When report on KPMG surfaced in September of 2017 with alarming allegations that questioned the integrity of the firm, the Auditor-General engaged the firm to ascertain whether these allegations were fundamental to risk management and professional competence. KPMG was asked whether the matters raised in the report were a fallacy or isolated or indicative of a systematic break down in its audit practices, AGSA was given the assurance that the KPMG continued to be independent and would strive to improve the weaknesses that were identified in the report. After seven months, it had received no answer on the outcome of the investigations by the South African Institute for Chartered Accountants (via the Ntsebeza Inquiry) and the Independent Regulatory Board for Auditors (IRBA). KPMG’s services were still secured by AG although subject to the outcome of those investigations.

In April, two KPMG partners were implicated in the VPS Mutual Bank matter. The bank is now under curatorship because there was no verifiable evidence with regards to certain transactions. AGSA had been waiting for a response to the first matter since September of 2017, when yet another matter implicating KPMG arose. So in order to minimise the risk, the solution was to withdraw the KPMG contract effective 2018 until those questions were answered.

The Nkonki Inc termination of contract resulted from a non-disclosure of the new shareholder(s) of the firm. The Office of the Auditor-General requested the firm about two years ago to disclose its new shareholder(s), but the leadership of the firm failed to do so, arguing that they were not part of the transaction. This failure significantly compromises independence with glaring risks. Importantly, it wanted to know if the new majority shareholder was a registered auditor because this was fundamental to the relationship.

The firm had been reviewed by IRBA but a final report has not yet been generated.
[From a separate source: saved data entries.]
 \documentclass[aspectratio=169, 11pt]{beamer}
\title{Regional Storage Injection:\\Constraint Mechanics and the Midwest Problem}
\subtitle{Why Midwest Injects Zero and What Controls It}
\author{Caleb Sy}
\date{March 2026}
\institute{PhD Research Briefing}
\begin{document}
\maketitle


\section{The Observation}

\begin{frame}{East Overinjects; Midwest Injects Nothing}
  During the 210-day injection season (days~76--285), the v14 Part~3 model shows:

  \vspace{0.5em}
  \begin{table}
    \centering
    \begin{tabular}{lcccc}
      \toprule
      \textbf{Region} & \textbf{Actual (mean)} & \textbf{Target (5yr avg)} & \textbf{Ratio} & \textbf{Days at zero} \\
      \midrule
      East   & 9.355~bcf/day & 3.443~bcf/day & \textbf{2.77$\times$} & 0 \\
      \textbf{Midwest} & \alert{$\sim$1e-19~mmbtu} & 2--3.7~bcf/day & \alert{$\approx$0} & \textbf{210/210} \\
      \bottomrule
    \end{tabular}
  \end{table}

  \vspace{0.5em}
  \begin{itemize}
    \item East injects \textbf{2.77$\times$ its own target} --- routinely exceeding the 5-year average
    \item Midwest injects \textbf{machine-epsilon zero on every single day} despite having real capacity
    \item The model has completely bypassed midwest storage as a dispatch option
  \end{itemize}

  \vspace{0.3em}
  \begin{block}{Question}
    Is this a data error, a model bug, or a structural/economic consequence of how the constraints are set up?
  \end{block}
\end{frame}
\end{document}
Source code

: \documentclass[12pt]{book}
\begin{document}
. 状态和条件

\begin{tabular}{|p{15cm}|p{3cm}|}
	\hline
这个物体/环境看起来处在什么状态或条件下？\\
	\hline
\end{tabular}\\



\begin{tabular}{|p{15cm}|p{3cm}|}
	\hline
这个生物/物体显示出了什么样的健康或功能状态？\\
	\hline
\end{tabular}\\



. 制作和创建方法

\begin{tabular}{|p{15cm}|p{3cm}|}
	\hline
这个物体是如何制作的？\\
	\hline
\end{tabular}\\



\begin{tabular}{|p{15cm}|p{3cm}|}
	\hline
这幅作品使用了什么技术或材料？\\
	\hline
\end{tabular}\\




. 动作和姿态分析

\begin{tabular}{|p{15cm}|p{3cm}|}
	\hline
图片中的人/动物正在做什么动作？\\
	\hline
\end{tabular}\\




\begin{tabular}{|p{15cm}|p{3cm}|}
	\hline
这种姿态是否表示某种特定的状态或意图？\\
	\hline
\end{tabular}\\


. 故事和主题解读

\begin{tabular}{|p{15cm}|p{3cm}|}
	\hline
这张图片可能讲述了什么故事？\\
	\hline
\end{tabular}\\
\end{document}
AGSA remained in the dark about who the ownership of the firm. This was sufficient for its reluctance to continue contracting the firm. The April 2018 media reports indicated major risks pertaining to the independence of AGSA. The decision to terminate the contract with Nkonki Inc was due its new majority shareholder not being identified nor being certain if it was a registered auditor.

AGSA is aware of incidents reported in the media about the behaviour of auditors in the private sector as it is also required to defend and protect the independence of the audit profession.
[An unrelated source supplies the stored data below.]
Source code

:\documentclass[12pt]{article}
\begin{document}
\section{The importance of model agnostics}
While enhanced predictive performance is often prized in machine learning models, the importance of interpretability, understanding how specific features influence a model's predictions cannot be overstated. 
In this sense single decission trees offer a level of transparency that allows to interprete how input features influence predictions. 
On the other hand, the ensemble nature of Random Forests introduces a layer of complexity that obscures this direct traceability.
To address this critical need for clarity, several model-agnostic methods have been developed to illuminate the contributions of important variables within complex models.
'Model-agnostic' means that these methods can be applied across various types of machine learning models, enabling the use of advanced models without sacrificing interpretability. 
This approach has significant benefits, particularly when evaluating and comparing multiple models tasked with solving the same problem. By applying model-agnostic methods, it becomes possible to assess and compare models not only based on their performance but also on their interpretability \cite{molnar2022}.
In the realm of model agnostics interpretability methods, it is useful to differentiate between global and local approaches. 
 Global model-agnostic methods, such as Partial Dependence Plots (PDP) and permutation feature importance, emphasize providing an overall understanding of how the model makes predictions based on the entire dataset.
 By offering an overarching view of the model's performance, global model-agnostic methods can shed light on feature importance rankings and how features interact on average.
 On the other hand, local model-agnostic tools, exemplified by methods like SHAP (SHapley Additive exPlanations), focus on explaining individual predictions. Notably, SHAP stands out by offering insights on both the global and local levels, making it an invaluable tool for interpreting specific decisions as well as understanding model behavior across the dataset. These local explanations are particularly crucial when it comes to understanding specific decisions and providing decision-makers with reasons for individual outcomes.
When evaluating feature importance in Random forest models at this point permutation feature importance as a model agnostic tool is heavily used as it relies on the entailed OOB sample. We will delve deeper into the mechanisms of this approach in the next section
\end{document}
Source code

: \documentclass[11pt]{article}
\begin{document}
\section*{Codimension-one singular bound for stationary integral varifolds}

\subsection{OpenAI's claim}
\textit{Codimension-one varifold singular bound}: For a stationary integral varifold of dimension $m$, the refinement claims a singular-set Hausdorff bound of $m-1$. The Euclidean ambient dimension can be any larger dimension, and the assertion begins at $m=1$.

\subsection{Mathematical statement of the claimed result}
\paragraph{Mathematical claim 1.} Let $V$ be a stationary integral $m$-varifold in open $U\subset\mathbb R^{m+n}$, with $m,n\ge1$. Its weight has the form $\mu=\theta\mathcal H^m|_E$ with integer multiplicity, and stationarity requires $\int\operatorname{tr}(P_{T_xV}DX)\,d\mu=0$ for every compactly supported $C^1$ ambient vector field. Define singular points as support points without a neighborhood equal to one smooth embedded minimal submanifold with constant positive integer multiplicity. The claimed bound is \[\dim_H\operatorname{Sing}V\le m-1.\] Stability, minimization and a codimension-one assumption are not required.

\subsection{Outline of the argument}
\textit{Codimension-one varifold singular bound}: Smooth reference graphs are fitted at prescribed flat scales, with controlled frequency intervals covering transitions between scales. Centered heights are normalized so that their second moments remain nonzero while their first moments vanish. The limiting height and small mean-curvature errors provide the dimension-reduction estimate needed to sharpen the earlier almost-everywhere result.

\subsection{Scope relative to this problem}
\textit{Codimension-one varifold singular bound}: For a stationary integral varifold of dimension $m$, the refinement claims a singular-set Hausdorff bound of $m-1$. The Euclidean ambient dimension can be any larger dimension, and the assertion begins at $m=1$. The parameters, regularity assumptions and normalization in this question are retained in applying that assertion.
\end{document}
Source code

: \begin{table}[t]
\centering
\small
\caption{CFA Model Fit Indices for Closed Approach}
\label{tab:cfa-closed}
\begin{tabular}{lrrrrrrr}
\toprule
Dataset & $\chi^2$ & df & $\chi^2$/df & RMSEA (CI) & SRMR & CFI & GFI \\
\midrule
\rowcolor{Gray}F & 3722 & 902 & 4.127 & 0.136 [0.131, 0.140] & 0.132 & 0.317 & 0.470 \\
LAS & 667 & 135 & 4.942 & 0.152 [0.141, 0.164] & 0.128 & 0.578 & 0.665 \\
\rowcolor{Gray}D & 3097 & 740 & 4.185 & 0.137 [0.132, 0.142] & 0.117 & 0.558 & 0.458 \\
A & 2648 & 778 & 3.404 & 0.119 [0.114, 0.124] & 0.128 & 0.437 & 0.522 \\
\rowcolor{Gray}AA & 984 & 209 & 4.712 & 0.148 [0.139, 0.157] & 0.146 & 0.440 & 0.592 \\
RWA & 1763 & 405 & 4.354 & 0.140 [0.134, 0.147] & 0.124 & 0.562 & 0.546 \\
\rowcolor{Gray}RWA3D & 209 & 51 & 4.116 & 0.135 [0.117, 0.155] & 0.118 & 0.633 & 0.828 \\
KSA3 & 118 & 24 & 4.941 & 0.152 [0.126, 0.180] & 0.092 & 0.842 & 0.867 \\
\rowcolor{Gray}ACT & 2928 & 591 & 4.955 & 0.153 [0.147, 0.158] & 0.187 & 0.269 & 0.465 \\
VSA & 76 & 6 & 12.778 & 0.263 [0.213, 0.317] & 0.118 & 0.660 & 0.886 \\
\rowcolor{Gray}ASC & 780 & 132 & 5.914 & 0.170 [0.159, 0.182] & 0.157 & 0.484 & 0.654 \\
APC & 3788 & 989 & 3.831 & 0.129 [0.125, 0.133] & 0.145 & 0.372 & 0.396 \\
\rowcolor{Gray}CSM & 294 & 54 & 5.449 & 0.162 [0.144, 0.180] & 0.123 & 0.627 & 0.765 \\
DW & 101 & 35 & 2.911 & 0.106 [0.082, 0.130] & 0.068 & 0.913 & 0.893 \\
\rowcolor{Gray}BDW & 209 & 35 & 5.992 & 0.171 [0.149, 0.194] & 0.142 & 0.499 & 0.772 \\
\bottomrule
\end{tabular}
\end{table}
Members asked if any other firms are being investigated; how AGSA planned on addressing the loss of competent professional staff members of those firms; about calling IRBA to address the Committee; how much time was given to both firms to provide answers; whether the firms were informed about the decisions taken by AGSA prior to announcement; the credibility of previous audit reports by the firms, especially on state owned companies; and how the termination of those contracts would affect the AGSA budget.

Meeting report

KPMG & Nkonki contract termination: Auditor-General briefing
Auditor-General, Mr Kimi Makwetu, said the action to terminate both contracts was taken on 17 April 2018. AGSA had made a choice way back that due to the size and the timing of the audits that must be carried out post March and June, it was inescapable fact that it had to seek the assistance of private audit companies. There is no less than 90 registered audit firms that do work on the AG’s behalf and the arrangements with the firms have been in existence for over 20 years. The work ranges from assistance with the audits of  municipalities, departments and entities. Amongst others, the relationship with private firms was based on two specific fundamental principle: independence and professional competence in accordance with auditing standards. Firms are contracted in the agreements that they will stringently follow those standards. For AGSA to satisfy itself on the adherence of those principles by the firms, it super-imposes supervision to ensure that the work is not compromised.
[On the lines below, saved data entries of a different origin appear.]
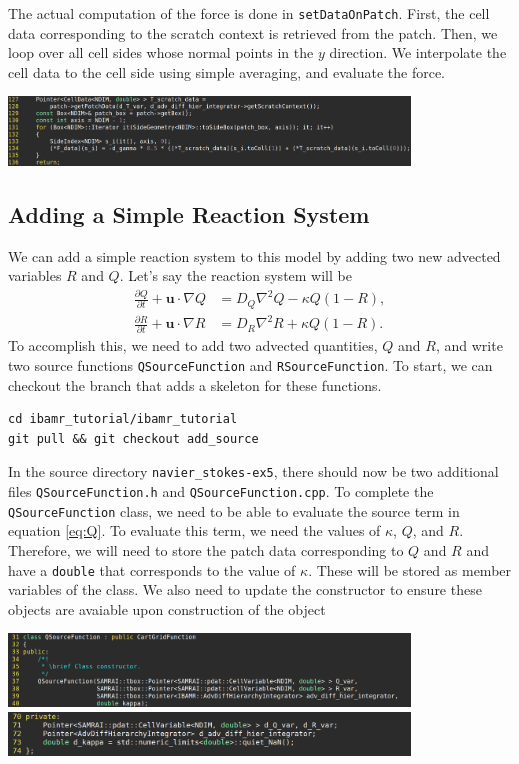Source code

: \documentclass{article}
\newcommand{\bu}{\mathbf{u}}
\newcommand{\grad}{\nabla}
\newcommand{\Lap}{\nabla^2}
\begin{document}
The actual computation of the force is done in \verb|setDataOnPatch|. First, the cell data corresponding to the scratch context is retrieved from the patch. Then, we loop over all cell sides whose normal points in the $y$ direction. We interpolate the cell data to the cell side using simple averaging, and evaluate the force.
\begin{center}
\includegraphics[width=0.8\textwidth]{Graphs/NS-ex5/Boussinesq_setDataOnPatch.png}
\end{center}

\subsection{Adding a Simple Reaction System}
We can add a simple reaction system to this model by adding two new advected variables $R$ and $Q$. Let's say the reaction system will be
\begin{align}
\frac{\partial Q}{\partial t} + \bu\cdot\grad Q &= D_Q \Lap Q - \kappa Q(1 - R), \label{eq:Q}\\
\frac{\partial R}{\partial t} + \bu\cdot\grad R &= D_R \Lap R + \kappa Q(1 - R). \label{eq:R}
\end{align}
To accomplish this, we need to add two advected quantities, $Q$ and $R$, and write two source functions \verb|QSourceFunction| and \verb|RSourceFunction|. To start, we can checkout the branch that adds a skeleton for these functions.
\begin{verbatim}
cd ibamr_tutorial/ibamr_tutorial
git pull && git checkout add_source
\end{verbatim}
In the source directory \verb|navier_stokes-ex5|, there should now be two additional files \verb|QSourceFunction.h| and \verb|QSourceFunction.cpp|. To complete the \verb|QSourceFunction| class, we need to be able to evaluate the source term in equation \eqref{eq:Q}. To evaluate this term, we need the values of $\kappa$, $Q$, and $R$. Therefore, we will need to store the patch data corresponding to $Q$ and $R$ and have a \verb|double| that corresponds to the value of $\kappa$. These will be stored as member variables of the class. We also need to update the constructor to ensure these objects are avaiable upon construction of the object
\begin{center}
\includegraphics[width=0.8\textwidth]{Graphs/NS-ex5/add_src/header_update_constructor.png} \\
\vspace{0.5em}
\includegraphics[width=0.8\textwidth]{Graphs/NS-ex5/add_src/header_update_member_vars.png}
\end{center}
\end{document}
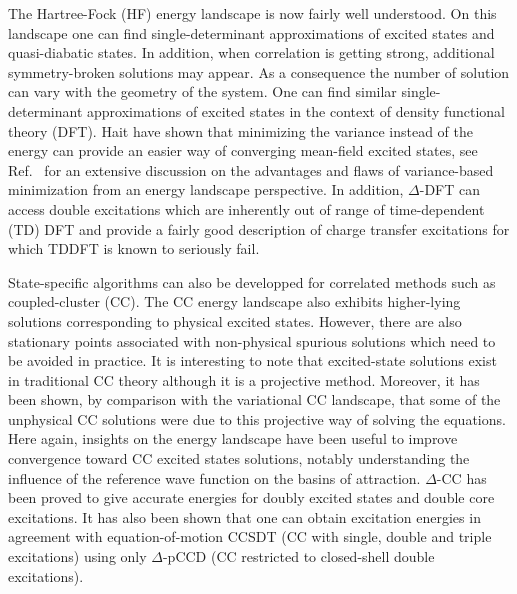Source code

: \documentclass[aps,prb,reprint,showkeys,superscriptaddress]{revtex4-1}
\begin{document}
The Hartree-Fock (HF) \cite{Szabo_1996} energy landscape is now fairly well understood.\cite{Thompson_2018,Dong_2020,Burton_2021}
On this landscape one can find single-determinant approximations of excited states \cite{Gilbert_2008,Barca_2014} and quasi-diabatic states. \cite{Thom_2009}
In addition, when correlation is getting strong, additional symmetry-broken solutions may appear.\cite{Coulson_1949}
As a consequence the number of solution can vary with the geometry of the system.
One can find similar single-determinant approximations of excited states in the context of density functional theory (DFT). \cite{Hait_2020,Hait_2021}
Hait \etal have shown that minimizing the variance instead of the energy can provide an easier way of converging mean-field excited states, \cite{Hait_2020} see Ref.~ for an extensive discussion on the advantages and flaws of variance-based minimization from an energy landscape perspective.
In addition, $\Delta$-DFT can access double excitations which are inherently out of range of time-dependent (TD) DFT \cite{Hait_2021} and provide a fairly good description of charge transfer excitations for which TDDFT is known to seriously fail. \cite{Tozer_2003,Dreuw_2004,Hait_2021} 

State-specific algorithms can also be developped for correlated methods such as coupled-cluster (CC). \cite{Shavitt_2009}
The CC energy landscape also exhibits higher-lying solutions corresponding to physical excited states. \cite{Jankowski_1994,Jankowski_1994a,Piecuch_2000,Mayhall_2010,Lee_2019,Kossoski_2021}
However, there are also stationary points associated with non-physical spurious solutions which need to be avoided in practice. \cite{Jankowski_1994,Jankowski_1994a,Piecuch_2000,Mayhall_2010,Kossoski_2021,Marie_2021a}
It is interesting to note that excited-state solutions exist in traditional CC theory although it is a projective method.
Moreover, it has been shown, by comparison with the variational CC landscape, that some of the unphysical CC solutions were due to this projective way of solving the equations. \cite{Marie_2021}
Here again, insights on the energy landscape have been useful to improve convergence toward CC excited states solutions, notably understanding the influence of the reference wave function on the basins of attraction. \cite{Jankowski_1995,Lee_2019,Marie_2021a}
$\Delta$-CC has been proved to give accurate energies for doubly excited states and double core excitations. \cite{Lee_2019}
It has also been shown that one can obtain excitation energies in agreement with equation-of-motion CCSDT (CC with single, double and triple excitations) using only $\Delta$-pCCD (CC restricted to closed-shell double excitations). \cite{Kossoski_2021}
\end{document}
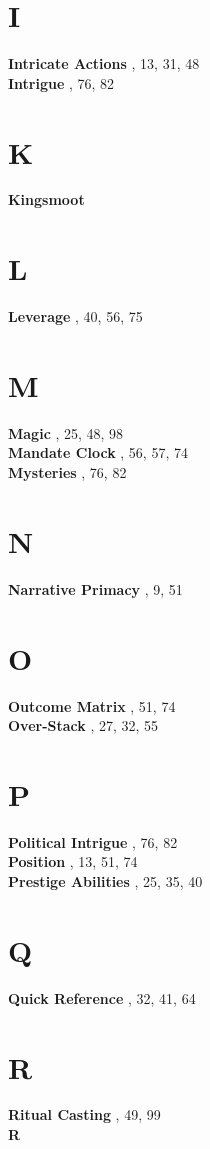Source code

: \section*{I}
\textbf{Intricate Actions} , 13, 31, 48\\
\textbf{Intrigue} , 76, 82\\

\section*{K}
\textbf{Kingsmoot} \\

\section*{L}
\textbf{Leverage} , 40, 56, 75\\

\section*{M}
\textbf{Magic} , 25, 48, 98\\
\textbf{Mandate Clock} , 56, 57, 74\\
\textbf{Mysteries} , 76, 82\\

\section*{N}
\textbf{Narrative Primacy} , 9, 51\\

\section*{O}
\textbf{Outcome Matrix} , 51, 74\\
\textbf{Over-Stack} , 27, 32, 55\\

\section*{P}
\textbf{Political Intrigue} , 76, 82\\
\textbf{Position} , 13, 51, 74\\
\textbf{Prestige Abilities} , 25, 35, 40\\

\section*{Q}
\textbf{Quick Reference} , 32, 41, 64\\

\section*{R}
\textbf{Ritual Casting} , 49, 99\\
\textbf{R}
The two fundamental principles speak to the outcome of the audit product because the audit conclusion is not a physical good that can be moved from one person to another – it is based on trust, hence those principles are the underlying features. This is the context in which AGSA operated with these firms, hence when that trust ceased to be credible, the decision was taken to terminate the working relationship.

Mr Makwetu said that in September 2017, a report surfaced that outlined key findings on KPMG risk management and audit practices. It also reflected on the allegations and confirmed at that time a series of leadership changes and processes in KPMG were underway in an effort to enhance its practices. Two independent investigations were instituted. More relevant for AGSA was the IRBA (Independent Regulatory Board for Auditors), and the Ntsebeza Inquiry commissioned by SAICA (South African Institute of Charted Accountants) to investigate what came out of the report.

AGSA took steps to seek engagement with the leaders of KPMG who were new at the time, and sought to understand whether the allegations were true. He specifically asked if the matters raised in the report were a fallacy or isolated or indicative of a systematic break down in the risk management and audit practices of the firm. AGSA was given assurance that the partners continued to be independent and strived to improve on the weaknesses identified in the report. As there was no answer, the AG waited for the outcome of the two investigations. Hence, KPMG services were still secured by AG although subject to the conclusion and outcome of those investigations. Due to the lack of a sufficient or convincing answer, the AG took the decision in September 2017 to allocate a one year contract to KPMG instead of a two year contract.

When the decision was taken in April, work was not yet done for the 2017/18 financial year.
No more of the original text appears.